Zum Verhältnis der USA zum Irak schreibt das Düsseldorfer HANDELSBLATT:

"... So scharf wie nie zuvor warnte (US-Vizepräsident) Cheney vor der tickenden nuklearen Zeitbombe in Bagdad, die nur die Option eines Präventivschlages zulasse. ... Trotz der scharfkantigen Zeichnung eines Feindbildes bleibt die Begründung des Vizepräsidenten in entscheidenden Punkten blass. ... Der Beweis einer Schnittstelle zwischen dem Regime in Bagdad und den Terroranschlägen vom 11. September wurde bislang nicht geliefert. ... Durch das neue Tempo in der Irak-Frage ist die internationale Gemeinschaft gezwungen, Farbe zu bekennen. Vor allem die Europäer müssen gegenüber den USA eine einheitliche Position beziehen. ... Angesichts der trüben Daten bei Wirtschaft und Arbeitsmarkt versucht Gerhard Schröder, mit amerikakritischem Zungenschlag wahltaktisch Punkte zu machen. Das ist zu wenig."

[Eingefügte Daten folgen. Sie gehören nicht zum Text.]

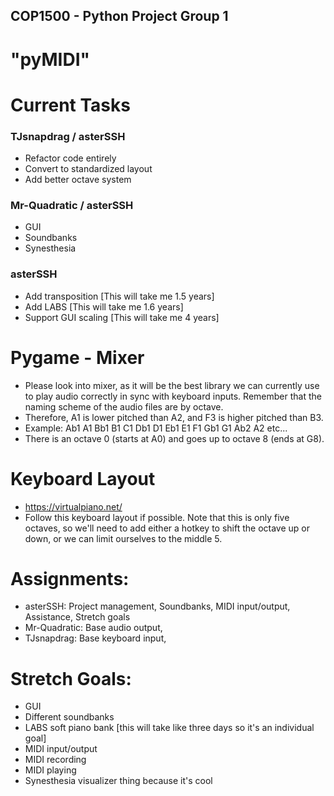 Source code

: ## COP1500 - Python Project Group 1
# "pyMIDI"

# Current Tasks
### TJsnapdrag / asterSSH
- Refactor code entirely
- Convert to standardized layout
- Add better octave system
### Mr-Quadratic / asterSSH
- GUI
- Soundbanks
- Synesthesia
### asterSSH
- Add transposition [This will take me 1.5 years]
- Add LABS [This will take me 1.6 years]
- Support GUI scaling [This will take me 4 years]

# Pygame - Mixer
- Please look into mixer, as it will be the best library we can currently use to play audio correctly in sync with keyboard inputs. Remember that the naming scheme of the audio files are by octave.
- Therefore, A1 is lower pitched than A2, and F3 is higher pitched than B3.
- Example: Ab1 A1 Bb1 B1 C1 Db1 D1 Eb1 E1 F1 Gb1 G1 Ab2 A2 etc...
- There is an octave 0 (starts at A0) and goes up to octave 8 (ends at G8).

# Keyboard Layout
- https://virtualpiano.net/
- Follow this keyboard layout if possible. Note that this is only five octaves, so we'll need to add either a hotkey to shift the octave up or down, or we can limit ourselves to the middle 5.


# Assignments:
- asterSSH: Project management, Soundbanks, MIDI input/output, Assistance, Stretch goals
- Mr-Quadratic: Base audio output, 
- TJsnapdrag: Base keyboard input,

# Stretch Goals:
- GUI
- Different soundbanks
- LABS soft piano bank [this will take like three days so it's an individual goal]
- MIDI input/output
- MIDI recording
- MIDI playing
- Synesthesia visualizer thing because it's cool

Auch die Berliner B.Z. sieht in der deutlichen Kritik des Kanzlers an der amerikanischen Irak-Politik eine Wahlkampf-Äußerung. Das Blatt schreibt:

"Wie in alten Juso-Zeiten beschimpft man die USA nicht mehr nur als Abenteurer, sondern bezichtigt sie sogar der Lüge. Dabei weiß jedes Kind, dass Saddam Hussein Massenvernichtungswaffen besitzt, herstellt und nach der Atombombe greift. Dass er Prämien in Höhe von 25.000 Dollar für die Hinterbliebenen der Selbstmordattentäter auslobt, müsste eigentlich schon für ein klares Urteil reichen. Angesichts der drohenden Wahlniederlage lässt Rot-Grün jetzt alle Skrupel fallen. Und setzt voll auf die Karte des Anti-Amerikanismus. Wie wollen Schröder und Fischer eigentlich im Falle eines zwar unwahrscheinlichen Wahlsieges im Verhältnis zu Washington weitermachen?"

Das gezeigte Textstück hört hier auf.